Copies of all lines containing the string "TILT" are needed from the data below.

- - - - -

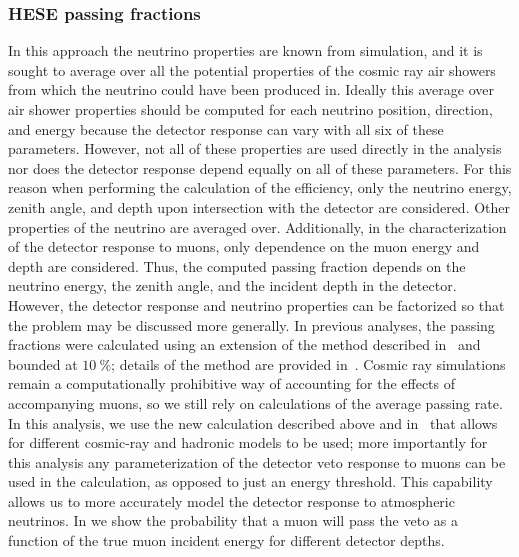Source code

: \subsubsection{HESE passing fractions\label{sec:hese_passingfractions}}
In this approach the neutrino properties are known from simulation, and it is sought to average over all the potential properties of the cosmic ray air showers from which the neutrino could have been produced in.
Ideally this average over air shower properties should be computed for each neutrino position, direction, and energy because the detector response can vary with all six of these parameters.
However, not all of these properties are used directly in the analysis nor does the detector response depend equally on all of these parameters.
For this reason when performing the calculation of the efficiency, only the neutrino energy, zenith angle, and depth upon intersection with the detector are considered.
Other properties of the neutrino are averaged over.
Additionally, in the characterization of the detector response to muons, only dependence on the muon energy and depth are considered.
Thus, the computed passing fraction depends on the neutrino energy, the zenith angle, and the incident depth in the detector.
However, the detector response and neutrino properties can be factorized so that the problem may be discussed more generally.
In previous analyses, the passing fractions were calculated using an extension of the method described in~\cite{Schonert:2008is} and bounded at $\SI{10}\percent$; details of the method are provided in~\cite{Aartsen:2013jdh}.
Cosmic ray simulations remain a computationally prohibitive way of accounting for the effects of accompanying muons, so we still rely on calculations of the average passing rate.
In this analysis, we use the new calculation described above and in~\cite{Arguelles:2018awr} that allows for different cosmic-ray and hadronic models to be used; more importantly for this analysis any parameterization of the detector veto response to muons can be used in the calculation, as opposed to just an energy threshold.
This capability allows us to more accurately model the detector response to atmospheric neutrinos.
In  we show the probability that a muon will pass the veto as a function of the true muon incident energy for different detector depths.

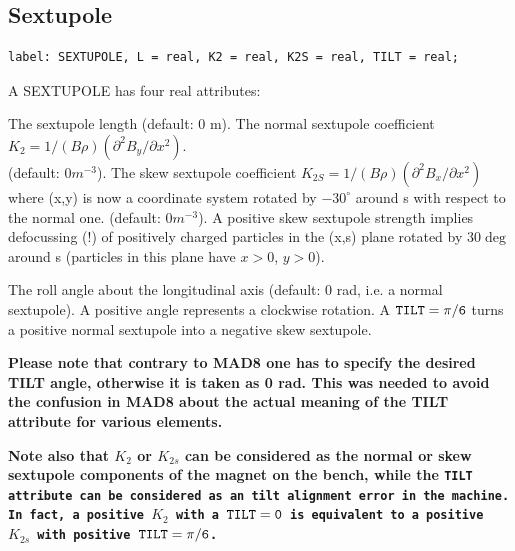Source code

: %
\subsection{Sextupole}
\label{sec:sextupole}

\begin{verbatim}
label: SEXTUPOLE, L = real, K2 = real, K2S = real, TILT = real;
\end{verbatim} 

A SEXTUPOLE has four real attributes: 
\begin{madlist}
     The sextupole length (default: 0 m). 
     The normal sextupole coefficient $K_2 = 1/(B \rho)
      (\partial^2 B_y / \partial x^2)$. \\       
      (default: $0 m^{-3}$). 
     The skew sextupole coefficient 
      $K_{2S} = 1/(B \rho) (\partial^2 B_x / \partial x^2)$ \\
      where (x,y) is now a coordinate system rotated by $-30^\circ$ around s with
      respect to the normal one. (default: $0 m^{-3}$). A positive skew
      sextupole strength implies defocussing (!) of positively charged
      particles in the (x,s) plane rotated by $30\deg$ around s (particles in
      this plane have $x > 0$, $y > 0$).  

     The roll angle about the longitudinal axis (default: 0
      rad, i.e. a normal sextupole). A positive angle represents a
      clockwise rotation. A $\tt{TILT} = \pi/6$ turns a positive normal sextupole
      into a negative skew sextupole.
      
      \textbf{  Please note that contrary to MAD8 one has to specify the
        desired TILT angle, otherwise it is taken as 0 rad. This was needed to
        avoid the confusion in MAD8 about the actual meaning of the TILT
        attribute for various elements. } 
\end{madlist}

\textbf{Note also that $K_2$ or $K_{2s}$ can be considered as the normal
  or skew sextupole components of the magnet on the bench, while the
  \tt{TILT} attribute can be considered as an tilt alignment error in the
  machine. In fact, a positive $K_2$ with a $\tt{TILT} = 0$ is equivalent to a
  positive $K_{2s}$ with positive $\tt{TILT} = \pi/6$.} 

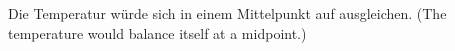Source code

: Die Temperatur würde sich in einem Mittelpunkt auf ausgleichen.  
(The temperature would balance itself at a midpoint.)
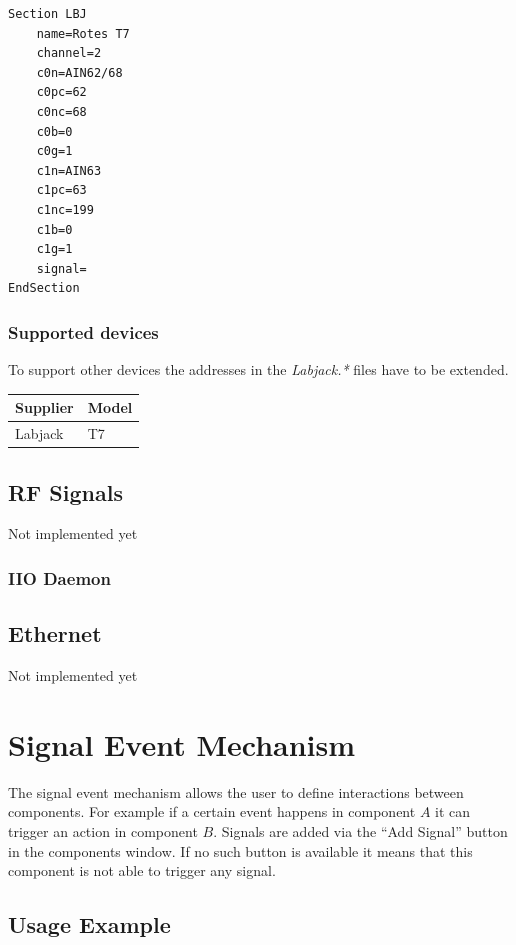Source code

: \documentclass[10pt,a4paper]{article}
\begin{document}
\begin{lstlisting}
Section LBJ
	name=Rotes T7
	channel=2
	c0n=AIN62/68
	c0pc=62
	c0nc=68
	c0b=0
	c0g=1
	c1n=AIN63
	c1pc=63
	c1nc=199
	c1b=0
	c1g=1
	signal=
EndSection
\end{lstlisting}
	
		\subsubsection{Supported devices}
		To support other devices the addresses in the \textit{Labjack.*} files have to be extended.
	
		\begin{table}[H]
		\centering
		\begin{tabular}{ll}
		\toprule
		Supplier			& Model \\ \midrule
		Labjack				& T7 \\
		\bottomrule
		\end{tabular}			
		\end{table}	

	\subsection{RF Signals}
	Not implemented yet
	
		\subsubsection{IIO Daemon}
		
	\subsection{Ethernet}
	Not implemented yet

\section{Signal Event Mechanism}
\label{c:signal_event_mechanism}

The signal event mechanism allows the user to define interactions between components. For example if a certain event happens in component $A$ it can trigger an action in component $B$. Signals are added via the \enquote{Add Signal} button in the components window. If no such button is available it means that this component is not able to trigger any signal.

	\subsection{Usage Example}
	
\end{document}
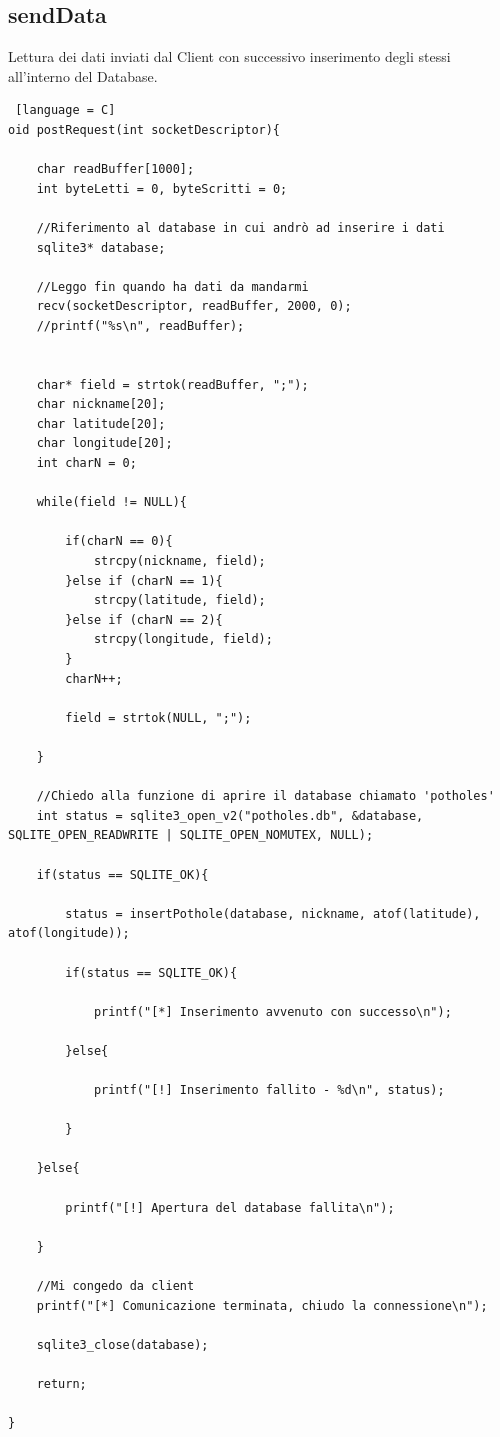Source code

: \documentclass[a4paper,11pt]{report}
\begin{document}
\subsection{sendData}
Lettura dei dati inviati dal Client con successivo inserimento degli stessi all'interno del Database.
\begin{lstlisting} [language = C]
oid postRequest(int socketDescriptor){

    char readBuffer[1000];
    int byteLetti = 0, byteScritti = 0;

    //Riferimento al database in cui andrò ad inserire i dati
    sqlite3* database;

    //Leggo fin quando ha dati da mandarmi
    recv(socketDescriptor, readBuffer, 2000, 0);
    //printf("%s\n", readBuffer);


    char* field = strtok(readBuffer, ";");
    char nickname[20];
    char latitude[20];
    char longitude[20];
    int charN = 0;

    while(field != NULL){

        if(charN == 0){
            strcpy(nickname, field);
        }else if (charN == 1){
            strcpy(latitude, field);
        }else if (charN == 2){
            strcpy(longitude, field);
        }
        charN++;

        field = strtok(NULL, ";");

    }

    //Chiedo alla funzione di aprire il database chiamato 'potholes'
    int status = sqlite3_open_v2("potholes.db", &database, SQLITE_OPEN_READWRITE | SQLITE_OPEN_NOMUTEX, NULL);

    if(status == SQLITE_OK){

        status = insertPothole(database, nickname, atof(latitude), atof(longitude));

        if(status == SQLITE_OK){

            printf("[*] Inserimento avvenuto con successo\n");

        }else{

            printf("[!] Inserimento fallito - %d\n", status);

        }

    }else{

        printf("[!] Apertura del database fallita\n");

    }

    //Mi congedo da client
    printf("[*] Comunicazione terminata, chiudo la connessione\n");

    sqlite3_close(database);

    return;

}
\end{lstlisting}
\end{document}
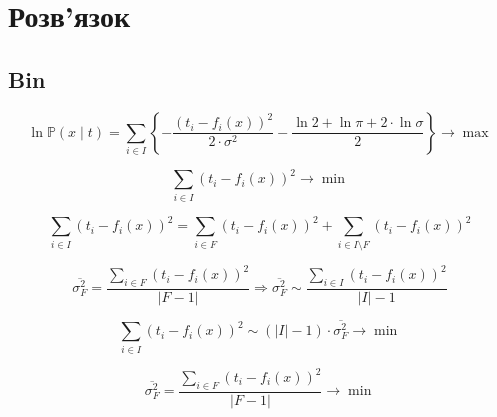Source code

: \section{Розв'язок}

\subsection{Bin}

\begin{equation*}
  \ln{\mathbb{P}\left( x \mid t \right)}
  = \sum_{i \in I}
    \left\{
      - \frac{\left( t_i - f_i\left( x \right) \right)^2}{2 \cdot \sigma^2}
      - \frac{\ln{2} + \ln{\pi} + 2 \cdot \ln{\sigma}}{2}
    \right\}
  \to \max
\end{equation*}

\begin{equation*}
  \sum_{i \in I} \left( t_i - f_i\left( x \right) \right)^2 \to \min
\end{equation*}

\begin{equation*}
  \sum_{i \in I} \left( t_i - f_i\left( x \right) \right)^2
  = \sum_{i \in F} \left( t_i - f_i\left( x \right) \right)^2
  + \sum_{i \in I \setminus F} \left( t_i - f_i\left( x \right) \right)^2
\end{equation*}

\begin{equation*}
    \overline{\sigma_F^2}
    = \frac{\sum\limits_{i \in F} \left( t_i - f_i\left( x \right) \right)^2}
           {\left| F - 1 \right|}
    \Rightarrow
    \overline{\sigma_F^2}
    \sim \frac{\sum\limits_{i \in I}
                 \left( t_i - f_i\left( x \right) \right)^2}
               {\left| I \right| - 1}
\end{equation*}

\begin{equation*}
  \sum_{i \in I} \left( t_i - f_i\left( x \right) \right)^2
  \sim \left( \left| I \right| - 1 \right) \cdot \overline{\sigma_F^2}
  \to \min
\end{equation*}

\begin{equation*}
  \overline{\sigma_F^2}
  = \frac{\sum\limits_{i \in F} \left( t_i - f_i\left( x \right) \right)^2}
         {\left| F - 1 \right|}
  \to \min
\end{equation*}
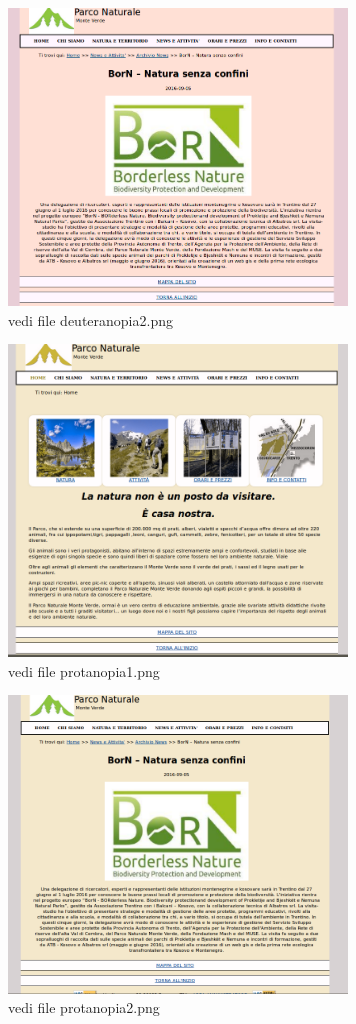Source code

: \documentclass[12pt]{article}
\begin{document}
\begin{itemize}
			\begin{figure}
			\centering
			\includegraphics[width=90mm]{deuteranopia2}
			\caption{vedi file deuteranopia2.png}
			\end{figure}

			\begin{figure}
			\centering
			\includegraphics[width=90mm]{protanopia1}
			\caption{vedi file protanopia1.png}
			\end{figure}


			\begin{figure}
			\centering
			\includegraphics[width=90mm]{protanopia2}
			\caption{vedi file protanopia2.png}
			\end{figure}



\end{itemize}
\end{document}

- - - - -

- _EXERCISE RESPONSE_
label: SEXTUPOLE, L = real, K2 = real, K2S = real, TILT = real;
      clockwise rotation. A $\tt{TILT} = \pi/6$ turns a positive normal sextupole
        desired TILT angle, otherwise it is taken as 0 rad. This was needed to
        avoid the confusion in MAD8 about the actual meaning of the TILT
  \tt{TILT} attribute can be considered as an tilt alignment error in the
  machine. In fact, a positive $K_2$ with a $\tt{TILT} = 0$ is equivalent to a
  positive $K_{2s}$ with positive $\tt{TILT} = \pi/6$.} 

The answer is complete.